From that start on Oban harbour to selling upwards of 350,000 coffees a year, Hinba founder Fergus McCoss credits its growth to ‘seizing opportunities, data-led decision-making and focusing on what the business can control’.
“Sites are closing every week as the industry’s at a real turning point,” said McCoss.
“Margins are tighter than ever but there’s still a market there – people still want to go out for a great coffee or meal. That means there are opportunities everywhere. We just said yes when the right ones popped up.

“The last few years have been a whirlwind. While we’re primarily focused on consolidating what we have, and putting our own stamp on things, we’re still searching for a Glasgow roastery. Of course, we’ll never say no to the right opportunity.”
McCoss continued: “We can’t really do anything about NIC, rates, or inflation, so we don’t waste too much time worrying about it and instead control what we can control. All day, every day, we search for creative ways to deliver the quality people deserve while being a great place to work.”
Hinba secured its first Glasgow site on Dumbarton Road in 2022, then a year later it opened a second West End café on Great Western Road.
But it was last year when things stepped up a gear, starting when James Aitken, owner of Us V. Them, approached Fergus about the sale of his Sauchiehall Street venue, which gave Hinba a footprint in the city centre.
Shortly after that, Hinba began looking to buy a bakery, and entered talks with Mhairi Taylor, who owned both a bakery business in Hyndland and Zique’s, a West End institution of more than two decades.

Under Hinba’s control, Zique’s has continued to operate as the popular neighbourhood brunch spot it has always been while the team slowly puts its own stamp on the space.
Most recently, the group acquired Eighty Eight in Finnieston, the restaurant next door to their first Glasgow café, giving it a second restaurant.
Alongside this expansion, Hinba has been focused on making its operation resilient.
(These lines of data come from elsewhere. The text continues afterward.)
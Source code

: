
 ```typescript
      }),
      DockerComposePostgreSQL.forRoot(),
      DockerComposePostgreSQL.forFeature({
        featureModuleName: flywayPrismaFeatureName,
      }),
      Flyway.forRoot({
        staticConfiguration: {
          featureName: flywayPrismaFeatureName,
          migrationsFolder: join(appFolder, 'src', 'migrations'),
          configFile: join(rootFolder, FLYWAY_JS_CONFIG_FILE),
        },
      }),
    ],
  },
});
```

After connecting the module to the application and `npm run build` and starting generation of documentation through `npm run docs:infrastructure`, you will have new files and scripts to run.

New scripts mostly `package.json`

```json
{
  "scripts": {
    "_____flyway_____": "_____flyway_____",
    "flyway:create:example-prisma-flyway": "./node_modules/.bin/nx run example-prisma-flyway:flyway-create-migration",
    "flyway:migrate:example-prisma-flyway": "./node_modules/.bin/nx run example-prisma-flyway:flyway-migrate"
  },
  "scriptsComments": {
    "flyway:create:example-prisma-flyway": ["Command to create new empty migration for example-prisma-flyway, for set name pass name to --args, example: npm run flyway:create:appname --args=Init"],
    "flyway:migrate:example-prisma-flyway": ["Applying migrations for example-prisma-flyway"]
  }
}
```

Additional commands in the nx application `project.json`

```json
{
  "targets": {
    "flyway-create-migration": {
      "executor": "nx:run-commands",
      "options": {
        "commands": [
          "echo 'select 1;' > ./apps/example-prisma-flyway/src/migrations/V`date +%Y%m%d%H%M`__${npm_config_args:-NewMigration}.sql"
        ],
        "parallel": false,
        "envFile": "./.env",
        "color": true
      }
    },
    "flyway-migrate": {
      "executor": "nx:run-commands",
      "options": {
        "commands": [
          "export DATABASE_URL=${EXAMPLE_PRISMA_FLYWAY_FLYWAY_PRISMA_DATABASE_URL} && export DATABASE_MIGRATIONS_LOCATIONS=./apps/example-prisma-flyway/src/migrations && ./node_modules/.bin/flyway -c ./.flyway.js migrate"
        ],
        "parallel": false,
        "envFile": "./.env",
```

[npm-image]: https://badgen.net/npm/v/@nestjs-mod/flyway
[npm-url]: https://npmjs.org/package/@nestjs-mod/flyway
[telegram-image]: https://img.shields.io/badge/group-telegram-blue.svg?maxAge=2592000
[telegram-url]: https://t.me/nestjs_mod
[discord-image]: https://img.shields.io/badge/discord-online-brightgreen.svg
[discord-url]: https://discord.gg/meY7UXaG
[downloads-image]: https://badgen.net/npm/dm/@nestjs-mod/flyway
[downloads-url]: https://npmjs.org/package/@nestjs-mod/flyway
The bakery – now supplying all venues – is at full capacity, while the team track wastage, forecast sales against weather, and bake and roast based on data rather than guesswork.
McCoss added: “Hospitality businesses often run on instinct. I don’t think that’s enough anymore, the costs are too high. You need passion, but you also need to interrogate the numbers.
“We’re proud of the team we’ve built and want to provide opportunities for them to grow, so we have a responsibility to grow responsibly. We want to be around for a long time to come.”
He added: “We don’t want to be on every high street. But if it says Hinba on the door, we want you to know the coffee will be great, the food will be honest and made with care. Our biggest focus is earning people’s trust.”
McCoss returned to Scotland before lockdown after almost a decade based in Palma de Mallorca while working on super yachts. He runs the business with his wife, Ness, who oversees operations, finance and systems. During a busy period on the business front, the pair have also welcomed their first child.